The ensuing drama takes place either in the lobby of Hôtel des Fleurs or along one of the many bridges sprinkled throughout Paris. The sets (Nicholas Giap Lam) are clever and efficient. Chandeliers drop in or rise up, tables and chairs roll in and out and the hotel desk transforms into a stall for flowers.
The show is packed with 19 original musical numbers under the direction of musical supervisor Ryan T. Nelson and guidance of musical directors Wes D’Alelio and Oliver Paddock. Take Flight (music by Sadie Fridley, Emerson Steady, lyrics by Lena Moore) at the top half of the opening act is charming. And I’m Glad That It Was You (music by Eric Powers, lyrics by Eric Powers, Kailey Morand, Julia Yanosik and Maggie Munday Odam) is the kindest breakup song ever, making some of the inevitable heartache a bit easier to take. The orchestra is terrific.

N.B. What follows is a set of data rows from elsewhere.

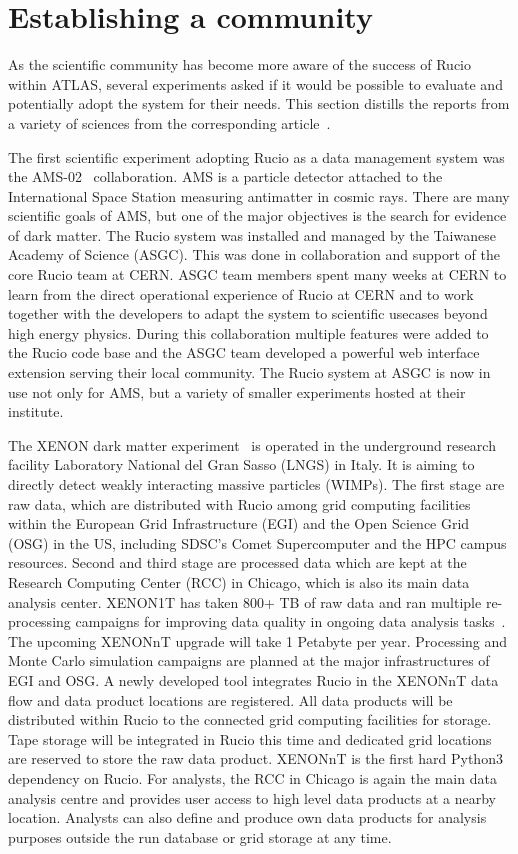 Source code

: \documentclass[11pt]{article}
\begin{document}
\section{Establishing a community}
\label{sec:beyond}

As the scientific community has become more aware of the success of Rucio within ATLAS, several experiments asked if it would be possible to evaluate and potentially adopt the system for their needs. This section distills the reports from a variety of sciences from the corresponding article~\cite{beyond}.

The first scientific experiment adopting Rucio as a data management system was the AMS-02~\cite{ams} collaboration. AMS is a particle detector attached to the International Space Station measuring antimatter in cosmic rays. There are many scientific goals of AMS, but one of the major objectives is the search for evidence of dark matter. The Rucio system was installed and managed by the Taiwanese Academy of Science (ASGC). This was done in collaboration and support of the core Rucio team at CERN. ASGC team members spent many weeks at CERN to learn from the direct operational experience of Rucio at CERN and to work together with the developers to adapt the system to scientific usecases beyond high energy physics. During this collaboration multiple features were added to the Rucio code base and the ASGC team developed a powerful web interface extension serving their local community. The Rucio system at ASGC is now in use not only for AMS, but a variety of smaller experiments hosted at their institute.

The XENON dark matter experiment~\cite{xenondm} is operated in the underground research facility Laboratory National del Gran Sasso (LNGS) in Italy. It is aiming to directly detect weakly interacting massive particles (WIMPs). The first stage are raw data, which are distributed with Rucio among grid computing facilities within the European Grid Infrastructure (EGI) and the Open Science Grid (OSG) in the US, including SDSC's Comet Supercomputer and the HPC campus resources. Second and third stage are processed data which are kept at the Research Computing Center (RCC) in Chicago, which is also its main data analysis center. XENON1T has taken 800+ TB of raw data and ran multiple re-processing campaigns for improving data quality in ongoing data analysis tasks~\cite{xenoncp}. The upcoming XENONnT upgrade will take 1 Petabyte per year. Processing and Monte Carlo simulation campaigns are planned at the major infrastructures of EGI and OSG. A newly developed tool integrates Rucio in the XENONnT data flow and data product locations are registered. All data products will be distributed within Rucio to the connected grid computing facilities for storage. Tape storage will be integrated in Rucio this time and dedicated grid locations are reserved to store the raw data product. XENONnT is the first hard Python3 dependency on Rucio. For analysts, the RCC in Chicago is again the main data analysis centre and provides user access to high level data products at a nearby location. Analysts can also define and produce own data products for analysis purposes outside the run database or grid storage at any time. 
\end{document}
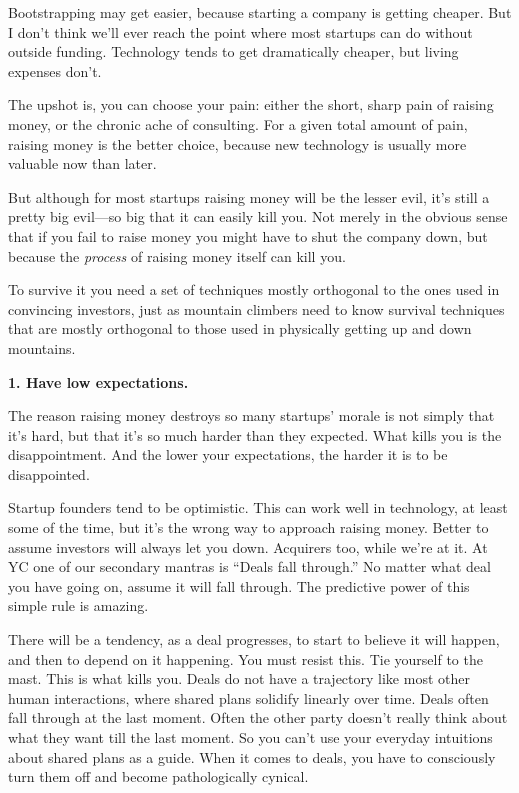 \documentclass[12pt]{book}
\begin{document}
Bootstrapping may get easier, because starting a company is getting
cheaper. But I don't think we'll ever reach the point where most
startups can do without outside funding. Technology tends to get
dramatically cheaper, but living expenses don't.

The upshot is, you can choose your pain: either the short, sharp pain of
raising money, or the chronic ache of consulting. For a given total
amount of pain, raising money is the better choice, because new
technology is usually more valuable now than later.

But although for most startups raising money will be the lesser evil,
it's still a pretty big evil---so big that it can easily kill you. Not
merely in the obvious sense that if you fail to raise money you might
have to shut the company down, but because the \emph{process} of raising
money itself can kill you.

To survive it you need a set of techniques mostly orthogonal to the ones
used in convincing investors, just as mountain climbers need to know
survival techniques that are mostly orthogonal to those used in
physically getting up and down mountains.

\textbf{1. Have low expectations.}

The reason raising money destroys so many startups' morale is not simply
that it's hard, but that it's so much harder than they expected. What
kills you is the disappointment. And the lower your expectations, the
harder it is to be disappointed.

Startup founders tend to be optimistic. This can work well in
technology, at least some of the time, but it's the wrong way to
approach raising money. Better to assume investors will always let you
down. Acquirers too, while we're at it. At YC one of our secondary
mantras is ``Deals fall through.'' No matter what deal you have going
on, assume it will fall through. The predictive power of this simple
rule is amazing.

There will be a tendency, as a deal progresses, to start to believe it
will happen, and then to depend on it happening. You must resist this.
Tie yourself to the mast. This is what kills you. Deals do not have a
trajectory like most other human interactions, where shared plans
solidify linearly over time. Deals often fall through at the last
moment. Often the other party doesn't really think about what they want
till the last moment. So you can't use your everyday intuitions about
shared plans as a guide. When it comes to deals, you have to consciously
turn them off and become pathologically cynical.
\end{document}
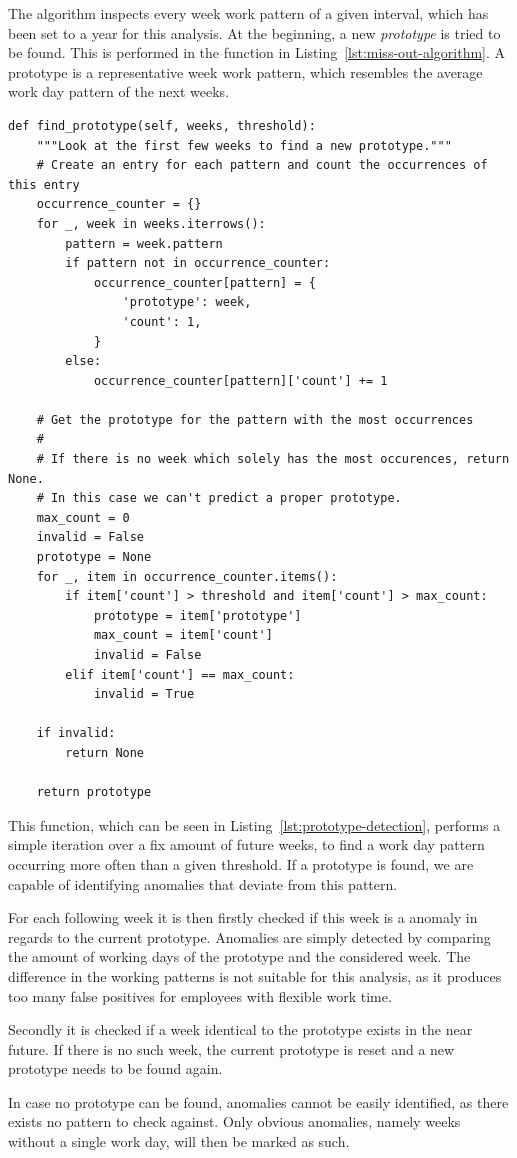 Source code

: The algorithm inspects every week work pattern of a given interval, which has been set to a year for this analysis.
At the beginning, a new \emph{prototype} is tried to be found.
This is performed in the function  in Listing~\ref{lst:miss-out-algorithm}.
A prototype is a representative week work pattern, which resembles the average work day pattern of the next weeks.


\begin{verbatim}
def find_prototype(self, weeks, threshold):
    """Look at the first few weeks to find a new prototype."""
    # Create an entry for each pattern and count the occurrences of this entry
    occurrence_counter = {}
    for _, week in weeks.iterrows():
        pattern = week.pattern
        if pattern not in occurrence_counter:
            occurrence_counter[pattern] = {
                'prototype': week,
                'count': 1,
            }
        else:
            occurrence_counter[pattern]['count'] += 1

    # Get the prototype for the pattern with the most occurrences
    #
    # If there is no week which solely has the most occurences, return None.
    # In this case we can't predict a proper prototype.
    max_count = 0
    invalid = False
    prototype = None
    for _, item in occurrence_counter.items():
        if item['count'] > threshold and item['count'] > max_count:
            prototype = item['prototype']
            max_count = item['count']
            invalid = False
        elif item['count'] == max_count:
            invalid = True

    if invalid:
        return None

    return prototype
\end{verbatim}
\begingroup
{}\label{lst:prototype-detection}
\endgroup

This function, which can be seen in Listing~\ref{lst:prototype-detection}, performs a simple iteration over a fix amount of future weeks, to find a work day pattern occurring more often than a given threshold.
If a prototype is found, we are capable of identifying anomalies that deviate from this pattern.

For each following week it is then firstly checked if this week is a anomaly in regards to the current prototype.
Anomalies are simply detected by comparing the amount of working days of the prototype and the considered week.
The difference in the working patterns is not suitable for this analysis, as it produces too many false positives for employees with flexible work time.

Secondly it is checked if a week identical to the prototype exists in the near future.
If there is no such week, the current prototype is reset and a new prototype needs to be found again.

In case no prototype can be found, anomalies cannot be easily identified, as there exists no pattern to check against.
Only obvious anomalies, namely weeks without a single work day, will then be marked as such.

By the climax, the machinations between the main characters have worked themselves out. There have been breakups, couplings, promotions and more travel planned. Even the boss played by Spear seems slightly more palatable. Go. Enjoy yourselves. It will make you want to go to Paris.
Tickets are available here. The show continues Friday through Sunday, May 5-7, at Cahn Auditorium at 600 Emerson St. Elevator building; masks are required.
NOTE: The trend now is to ditch printed programs and just offer a QR code, which requires a smartphone. Yes, this is ecologically more responsible, but how is Grandma supposed to read this? It is neither easy to do nor convenient.